STAY THE FIGHT! STRENGTH, EFFORT, AND DISCIPLINE. THESE ARE THE WATCH WORDS OF A WARRIOR -- Kevin Michael Vance
Title - Kevin Michael Vance - writer/musician/purveyor of raw materials
STAY THE FIGHT! STRENGTH, EFFORT, AND DISCIPLINE. THESE ARE THE WATCH WORDS OF A WARRIOR -- Kevin Michael Vance
STAY THE FIGHT! STRENGTH, EFFORT, AND DISCIPLINE. THESE ARE THE WATCH WORDS OF A WARRIOR -- Kevin Michael Vance

www.kevacho.com
©2002-2024
Kevin Michael Vance
Writer - Portland, Oregon


October 03, 2017

Ray (the master) Bradbury

It has been five years since we lost one of America's greatest authors. Five years without a story from the writer who transformed my childhood and lay the foundations for my adulthood. Every October I think of Mr. Bradbury, and I mourn his loss. For your pleasure, I have copied one of my favorite essays by him. Enjoy.

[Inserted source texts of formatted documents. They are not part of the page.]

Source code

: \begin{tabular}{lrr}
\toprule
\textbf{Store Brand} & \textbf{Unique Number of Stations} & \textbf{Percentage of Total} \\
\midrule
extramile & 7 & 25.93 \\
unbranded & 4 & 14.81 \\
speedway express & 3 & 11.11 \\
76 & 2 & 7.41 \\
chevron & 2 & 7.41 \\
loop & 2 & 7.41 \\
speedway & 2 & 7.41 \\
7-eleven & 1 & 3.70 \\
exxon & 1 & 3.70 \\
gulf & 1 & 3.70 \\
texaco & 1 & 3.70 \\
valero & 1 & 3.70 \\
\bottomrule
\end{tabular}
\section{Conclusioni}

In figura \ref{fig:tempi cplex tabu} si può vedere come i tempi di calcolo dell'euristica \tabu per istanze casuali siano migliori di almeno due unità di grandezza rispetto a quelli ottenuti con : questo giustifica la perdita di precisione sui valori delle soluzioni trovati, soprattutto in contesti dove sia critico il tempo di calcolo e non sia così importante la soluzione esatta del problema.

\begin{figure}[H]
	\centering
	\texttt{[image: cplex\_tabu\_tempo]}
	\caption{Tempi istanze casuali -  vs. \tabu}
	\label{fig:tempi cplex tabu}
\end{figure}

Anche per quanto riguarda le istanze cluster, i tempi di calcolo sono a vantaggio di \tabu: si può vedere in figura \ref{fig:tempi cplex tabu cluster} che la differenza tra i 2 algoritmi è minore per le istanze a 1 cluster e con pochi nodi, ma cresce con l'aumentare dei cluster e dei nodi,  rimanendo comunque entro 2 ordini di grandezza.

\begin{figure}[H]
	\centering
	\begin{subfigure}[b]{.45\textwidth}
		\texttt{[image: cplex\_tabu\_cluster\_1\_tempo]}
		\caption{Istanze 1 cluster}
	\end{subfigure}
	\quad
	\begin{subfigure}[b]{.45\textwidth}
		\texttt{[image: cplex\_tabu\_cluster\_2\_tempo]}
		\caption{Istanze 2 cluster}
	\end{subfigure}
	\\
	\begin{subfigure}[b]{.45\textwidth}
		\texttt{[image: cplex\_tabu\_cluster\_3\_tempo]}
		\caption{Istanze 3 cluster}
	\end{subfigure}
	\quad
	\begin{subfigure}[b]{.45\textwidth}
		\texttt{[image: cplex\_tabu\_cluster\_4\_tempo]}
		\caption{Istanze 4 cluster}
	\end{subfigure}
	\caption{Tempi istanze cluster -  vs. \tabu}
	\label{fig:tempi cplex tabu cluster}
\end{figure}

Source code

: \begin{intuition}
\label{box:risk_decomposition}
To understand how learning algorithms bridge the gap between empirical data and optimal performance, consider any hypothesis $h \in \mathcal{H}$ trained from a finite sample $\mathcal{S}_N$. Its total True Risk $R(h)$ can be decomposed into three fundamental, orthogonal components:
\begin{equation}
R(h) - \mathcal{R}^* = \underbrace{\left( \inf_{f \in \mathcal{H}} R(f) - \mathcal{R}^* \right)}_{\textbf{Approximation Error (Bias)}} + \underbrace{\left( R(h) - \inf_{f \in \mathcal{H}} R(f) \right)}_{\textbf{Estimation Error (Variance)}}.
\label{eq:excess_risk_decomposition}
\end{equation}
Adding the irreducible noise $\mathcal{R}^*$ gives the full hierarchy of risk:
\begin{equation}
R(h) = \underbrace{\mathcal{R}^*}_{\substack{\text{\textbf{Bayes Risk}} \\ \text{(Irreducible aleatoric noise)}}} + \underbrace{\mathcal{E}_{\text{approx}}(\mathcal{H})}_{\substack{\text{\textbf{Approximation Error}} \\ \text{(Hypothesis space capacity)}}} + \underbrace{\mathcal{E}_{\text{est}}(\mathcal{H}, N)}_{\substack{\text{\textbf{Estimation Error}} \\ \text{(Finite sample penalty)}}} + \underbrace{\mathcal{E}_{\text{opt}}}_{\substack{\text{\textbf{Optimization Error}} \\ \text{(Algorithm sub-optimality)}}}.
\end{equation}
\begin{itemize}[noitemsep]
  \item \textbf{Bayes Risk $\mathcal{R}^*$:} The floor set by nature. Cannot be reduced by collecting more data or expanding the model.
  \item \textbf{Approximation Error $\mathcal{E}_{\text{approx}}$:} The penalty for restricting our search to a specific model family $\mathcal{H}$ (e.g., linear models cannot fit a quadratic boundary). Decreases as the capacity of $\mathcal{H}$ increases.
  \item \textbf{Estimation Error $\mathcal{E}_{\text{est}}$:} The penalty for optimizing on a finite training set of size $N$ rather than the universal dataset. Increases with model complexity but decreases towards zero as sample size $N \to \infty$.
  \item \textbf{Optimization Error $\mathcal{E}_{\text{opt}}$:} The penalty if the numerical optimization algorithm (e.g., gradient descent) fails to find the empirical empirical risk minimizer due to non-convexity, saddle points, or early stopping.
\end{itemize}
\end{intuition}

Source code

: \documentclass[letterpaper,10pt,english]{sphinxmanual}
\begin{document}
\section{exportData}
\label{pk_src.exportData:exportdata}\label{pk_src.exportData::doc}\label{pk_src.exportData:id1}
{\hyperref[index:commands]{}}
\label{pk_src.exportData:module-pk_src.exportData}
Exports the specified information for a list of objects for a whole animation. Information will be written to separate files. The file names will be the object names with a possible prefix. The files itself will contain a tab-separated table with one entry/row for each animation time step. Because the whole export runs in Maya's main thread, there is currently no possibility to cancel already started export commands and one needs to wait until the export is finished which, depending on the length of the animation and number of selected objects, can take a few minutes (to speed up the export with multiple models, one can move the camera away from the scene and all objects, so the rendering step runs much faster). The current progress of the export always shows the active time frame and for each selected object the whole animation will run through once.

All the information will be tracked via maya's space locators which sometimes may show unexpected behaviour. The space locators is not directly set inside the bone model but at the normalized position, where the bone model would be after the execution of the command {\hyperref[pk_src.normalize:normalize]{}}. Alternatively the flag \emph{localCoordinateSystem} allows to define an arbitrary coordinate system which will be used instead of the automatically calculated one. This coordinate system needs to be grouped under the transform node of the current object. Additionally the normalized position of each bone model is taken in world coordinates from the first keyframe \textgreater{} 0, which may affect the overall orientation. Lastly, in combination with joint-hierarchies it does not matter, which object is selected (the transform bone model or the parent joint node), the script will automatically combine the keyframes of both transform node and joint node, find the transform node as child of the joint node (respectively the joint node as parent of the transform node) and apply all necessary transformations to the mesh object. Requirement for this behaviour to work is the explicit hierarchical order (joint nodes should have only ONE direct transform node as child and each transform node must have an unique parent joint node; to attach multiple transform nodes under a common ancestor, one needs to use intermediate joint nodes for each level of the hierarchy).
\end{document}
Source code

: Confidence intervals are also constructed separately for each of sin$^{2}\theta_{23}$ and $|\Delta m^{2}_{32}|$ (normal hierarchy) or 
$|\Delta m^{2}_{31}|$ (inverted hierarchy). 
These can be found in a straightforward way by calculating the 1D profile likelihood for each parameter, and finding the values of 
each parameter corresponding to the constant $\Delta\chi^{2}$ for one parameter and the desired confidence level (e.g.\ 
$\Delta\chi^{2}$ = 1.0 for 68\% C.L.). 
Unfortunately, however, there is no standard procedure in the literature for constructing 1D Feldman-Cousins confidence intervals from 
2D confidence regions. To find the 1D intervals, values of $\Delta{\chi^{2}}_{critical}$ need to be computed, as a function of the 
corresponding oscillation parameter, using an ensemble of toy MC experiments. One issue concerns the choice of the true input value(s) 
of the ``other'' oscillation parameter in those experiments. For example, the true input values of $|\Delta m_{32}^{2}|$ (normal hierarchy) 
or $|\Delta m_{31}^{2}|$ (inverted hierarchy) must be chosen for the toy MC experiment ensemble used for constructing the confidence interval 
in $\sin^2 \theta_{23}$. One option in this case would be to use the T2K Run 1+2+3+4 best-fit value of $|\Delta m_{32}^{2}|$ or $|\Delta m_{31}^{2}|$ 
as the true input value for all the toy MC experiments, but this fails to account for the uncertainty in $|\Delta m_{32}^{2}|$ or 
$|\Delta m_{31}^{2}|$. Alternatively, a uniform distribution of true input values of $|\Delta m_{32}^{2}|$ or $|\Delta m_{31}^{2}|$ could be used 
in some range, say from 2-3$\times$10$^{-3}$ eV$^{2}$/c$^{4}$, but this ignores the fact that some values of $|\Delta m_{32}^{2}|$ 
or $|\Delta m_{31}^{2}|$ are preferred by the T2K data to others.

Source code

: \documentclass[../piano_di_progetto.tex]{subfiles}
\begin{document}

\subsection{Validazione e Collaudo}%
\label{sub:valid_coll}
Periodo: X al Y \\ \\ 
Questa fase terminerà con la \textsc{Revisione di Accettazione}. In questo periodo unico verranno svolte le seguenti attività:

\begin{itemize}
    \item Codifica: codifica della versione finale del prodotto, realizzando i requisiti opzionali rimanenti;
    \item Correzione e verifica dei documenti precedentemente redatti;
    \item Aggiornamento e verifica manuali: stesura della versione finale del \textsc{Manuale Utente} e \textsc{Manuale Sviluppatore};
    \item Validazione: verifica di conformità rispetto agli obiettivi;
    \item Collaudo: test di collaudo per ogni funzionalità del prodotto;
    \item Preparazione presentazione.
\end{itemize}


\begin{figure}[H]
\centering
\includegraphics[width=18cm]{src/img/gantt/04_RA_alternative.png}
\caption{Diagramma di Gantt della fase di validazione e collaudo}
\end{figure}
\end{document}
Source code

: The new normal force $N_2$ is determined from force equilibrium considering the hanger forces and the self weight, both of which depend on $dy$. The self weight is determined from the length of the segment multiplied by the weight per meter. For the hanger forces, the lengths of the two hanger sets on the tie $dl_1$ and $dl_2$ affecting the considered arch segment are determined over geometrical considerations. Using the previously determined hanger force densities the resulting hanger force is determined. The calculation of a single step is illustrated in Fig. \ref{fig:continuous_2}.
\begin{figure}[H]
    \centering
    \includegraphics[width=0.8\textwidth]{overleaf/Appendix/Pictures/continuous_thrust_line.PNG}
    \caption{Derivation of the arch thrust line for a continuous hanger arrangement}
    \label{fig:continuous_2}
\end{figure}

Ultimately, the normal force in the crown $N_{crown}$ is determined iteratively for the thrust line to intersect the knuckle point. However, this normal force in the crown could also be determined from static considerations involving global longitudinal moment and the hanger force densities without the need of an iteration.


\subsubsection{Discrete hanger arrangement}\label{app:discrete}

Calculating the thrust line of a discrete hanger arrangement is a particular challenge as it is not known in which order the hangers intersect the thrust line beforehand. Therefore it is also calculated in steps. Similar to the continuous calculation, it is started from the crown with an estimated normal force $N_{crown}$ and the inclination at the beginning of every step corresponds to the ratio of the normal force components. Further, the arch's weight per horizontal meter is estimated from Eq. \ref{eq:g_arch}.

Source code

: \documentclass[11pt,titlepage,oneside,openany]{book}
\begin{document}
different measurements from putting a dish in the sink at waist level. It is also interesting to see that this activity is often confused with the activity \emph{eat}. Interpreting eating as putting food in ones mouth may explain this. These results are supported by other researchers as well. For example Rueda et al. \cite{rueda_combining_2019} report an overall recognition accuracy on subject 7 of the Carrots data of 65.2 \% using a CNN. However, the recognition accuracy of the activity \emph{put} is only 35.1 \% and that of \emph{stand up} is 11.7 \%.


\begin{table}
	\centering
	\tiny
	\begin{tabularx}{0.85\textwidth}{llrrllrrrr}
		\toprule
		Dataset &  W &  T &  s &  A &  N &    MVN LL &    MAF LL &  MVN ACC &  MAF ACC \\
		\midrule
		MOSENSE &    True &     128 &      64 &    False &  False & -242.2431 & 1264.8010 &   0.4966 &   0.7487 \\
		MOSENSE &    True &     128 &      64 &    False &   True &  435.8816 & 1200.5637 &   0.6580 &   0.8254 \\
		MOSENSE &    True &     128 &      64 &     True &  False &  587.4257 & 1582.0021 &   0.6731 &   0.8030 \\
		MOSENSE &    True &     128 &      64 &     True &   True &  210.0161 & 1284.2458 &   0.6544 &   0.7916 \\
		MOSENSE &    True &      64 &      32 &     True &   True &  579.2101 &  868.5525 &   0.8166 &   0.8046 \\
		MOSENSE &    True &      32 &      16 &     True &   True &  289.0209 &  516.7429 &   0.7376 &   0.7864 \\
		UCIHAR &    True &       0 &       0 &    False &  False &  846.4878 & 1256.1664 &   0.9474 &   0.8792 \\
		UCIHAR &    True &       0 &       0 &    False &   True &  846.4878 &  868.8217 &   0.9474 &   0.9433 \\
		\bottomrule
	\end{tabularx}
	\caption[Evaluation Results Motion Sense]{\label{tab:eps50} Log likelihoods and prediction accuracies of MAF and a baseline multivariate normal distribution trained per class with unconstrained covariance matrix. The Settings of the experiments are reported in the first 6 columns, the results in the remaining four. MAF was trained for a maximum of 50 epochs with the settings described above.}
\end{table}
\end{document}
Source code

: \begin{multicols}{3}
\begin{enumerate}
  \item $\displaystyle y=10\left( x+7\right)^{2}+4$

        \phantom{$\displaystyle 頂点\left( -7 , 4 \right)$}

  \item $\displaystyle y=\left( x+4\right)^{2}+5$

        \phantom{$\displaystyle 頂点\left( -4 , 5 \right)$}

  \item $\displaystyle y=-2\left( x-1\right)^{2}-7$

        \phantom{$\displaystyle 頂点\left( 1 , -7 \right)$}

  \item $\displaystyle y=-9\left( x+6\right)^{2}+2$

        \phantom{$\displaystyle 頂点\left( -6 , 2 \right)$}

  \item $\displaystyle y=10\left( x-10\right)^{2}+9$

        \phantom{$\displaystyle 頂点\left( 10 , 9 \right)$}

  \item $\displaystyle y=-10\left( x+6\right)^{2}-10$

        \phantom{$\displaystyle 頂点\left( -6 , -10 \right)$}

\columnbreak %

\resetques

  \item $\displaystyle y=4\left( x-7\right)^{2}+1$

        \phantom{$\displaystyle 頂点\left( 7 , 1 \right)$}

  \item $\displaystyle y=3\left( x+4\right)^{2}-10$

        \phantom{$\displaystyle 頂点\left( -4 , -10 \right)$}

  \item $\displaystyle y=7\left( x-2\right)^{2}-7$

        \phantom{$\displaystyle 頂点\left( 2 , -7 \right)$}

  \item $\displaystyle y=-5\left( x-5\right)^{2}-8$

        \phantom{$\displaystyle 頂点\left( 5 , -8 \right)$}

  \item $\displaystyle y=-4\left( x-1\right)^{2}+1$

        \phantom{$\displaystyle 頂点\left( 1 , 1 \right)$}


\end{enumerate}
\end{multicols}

No part of what follows was created by me. It is the sole property of Ray Bradbury. It was printed in 1975 by Readers Digest.



Tricks! Treats! Gangway!

HALLOWEENS I have always considered wilder and richer and more important than even Christmas morn. The dark and lovely memories leap back at me as I see once again my ghostly relatives, and the lurks and things that creaked stairs or sang softly in the hinges when you opened a door.

For, you see, I have been most fortunate in the selection of my aunts and uncles and midnight-minded cousins. My grandma gave me her old black-velvet opera cape to cut into batwings and fold about myself when I was eight. My aunt gave me some white candy fangs to stick in my mouth and make delicious and most terrible smiles. A great aunt encouraged me in my witchcrafts by painting my face into a skull and stashing me in closets to induce cardiac arrest in passing cousins or upstairs boarders. My mother corrupted me completely by introducing me to Lon Chaney in The Hunchback of Notre Dame when I was three.

In sum, Halloween has always been the celebration for me and mine. And those Halloweens in the late 1920s and early ‘30s come back to me now at the least scent of candlewax or aroma of pumpkin pies.

Autumns were a combination of that dread moment when you see whole windows of dime stores full of nickel pads and yellow pencils means School is Here—and also the bright promise of October, that stirring stuff which lurks in the blood and makes boys break out in joyful sweats, planning ahead.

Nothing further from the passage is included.